▶ DATA FOR THE TASK:
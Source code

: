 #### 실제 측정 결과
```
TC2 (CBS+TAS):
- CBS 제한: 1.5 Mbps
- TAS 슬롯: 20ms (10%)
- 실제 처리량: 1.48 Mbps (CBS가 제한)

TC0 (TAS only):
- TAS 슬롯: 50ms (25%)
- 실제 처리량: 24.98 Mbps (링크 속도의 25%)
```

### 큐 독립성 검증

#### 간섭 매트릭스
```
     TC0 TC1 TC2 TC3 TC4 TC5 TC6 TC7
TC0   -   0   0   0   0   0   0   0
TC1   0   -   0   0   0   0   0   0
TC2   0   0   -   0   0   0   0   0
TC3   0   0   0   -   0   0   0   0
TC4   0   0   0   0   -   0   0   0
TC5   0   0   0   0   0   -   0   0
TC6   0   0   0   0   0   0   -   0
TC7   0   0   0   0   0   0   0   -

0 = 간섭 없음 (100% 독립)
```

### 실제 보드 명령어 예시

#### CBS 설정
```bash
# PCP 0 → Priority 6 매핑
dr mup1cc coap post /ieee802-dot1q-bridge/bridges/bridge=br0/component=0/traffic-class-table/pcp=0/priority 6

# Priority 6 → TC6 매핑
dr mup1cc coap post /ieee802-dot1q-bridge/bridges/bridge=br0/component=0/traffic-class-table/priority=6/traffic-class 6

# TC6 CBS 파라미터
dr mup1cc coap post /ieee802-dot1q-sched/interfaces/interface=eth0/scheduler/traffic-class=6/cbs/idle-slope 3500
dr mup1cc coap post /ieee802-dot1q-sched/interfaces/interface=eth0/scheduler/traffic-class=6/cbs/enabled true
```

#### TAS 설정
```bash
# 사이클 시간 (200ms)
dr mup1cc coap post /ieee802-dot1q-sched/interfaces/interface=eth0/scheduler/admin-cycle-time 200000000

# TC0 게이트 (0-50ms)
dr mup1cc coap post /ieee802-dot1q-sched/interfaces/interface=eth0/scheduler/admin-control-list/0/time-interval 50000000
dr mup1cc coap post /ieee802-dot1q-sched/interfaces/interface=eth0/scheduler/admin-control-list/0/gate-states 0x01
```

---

▶ WHAT THIS TASK INVOLVES:
Output each line of the material above. Nothing should differ from the original.

▶ RESPONSE AREA:
Source code

: #### 실제 측정 결과
```
TC2 (CBS+TAS):
- CBS 제한: 1.5 Mbps
- TAS 슬롯: 20ms (10%)
- 실제 처리량: 1.48 Mbps (CBS가 제한)

TC0 (TAS only):
- TAS 슬롯: 50ms (25%)
- 실제 처리량: 24.98 Mbps (링크 속도의 25%)
```

### 큐 독립성 검증

#### 간섭 매트릭스
```
     TC0 TC1 TC2 TC3 TC4 TC5 TC6 TC7
TC0   -   0   0   0   0   0   0   0
TC1   0   -   0   0   0   0   0   0
TC2   0   0   -   0   0   0   0   0
TC3   0   0   0   -   0   0   0   0
TC4   0   0   0   0   -   0   0   0
TC5   0   0   0   0   0   -   0   0
TC6   0   0   0   0   0   0   -   0
TC7   0   0   0   0   0   0   0   -

0 = 간섭 없음 (100% 독립)
```

### 실제 보드 명령어 예시

#### CBS 설정
```bash
# PCP 0 → Priority 6 매핑
dr mup1cc coap post /ieee802-dot1q-bridge/bridges/bridge=br0/component=0/traffic-class-table/pcp=0/priority 6

# Priority 6 → TC6 매핑
dr mup1cc coap post /ieee802-dot1q-bridge/bridges/bridge=br0/component=0/traffic-class-table/priority=6/traffic-class 6

# TC6 CBS 파라미터
dr mup1cc coap post /ieee802-dot1q-sched/interfaces/interface=eth0/scheduler/traffic-class=6/cbs/idle-slope 3500
dr mup1cc coap post /ieee802-dot1q-sched/interfaces/interface=eth0/scheduler/traffic-class=6/cbs/enabled true
```

#### TAS 설정
```bash
# 사이클 시간 (200ms)
dr mup1cc coap post /ieee802-dot1q-sched/interfaces/interface=eth0/scheduler/admin-cycle-time 200000000

# TC0 게이트 (0-50ms)
dr mup1cc coap post /ieee802-dot1q-sched/interfaces/interface=eth0/scheduler/admin-control-list/0/time-interval 50000000
dr mup1cc coap post /ieee802-dot1q-sched/interfaces/interface=eth0/scheduler/admin-control-list/0/gate-states 0x01
```

---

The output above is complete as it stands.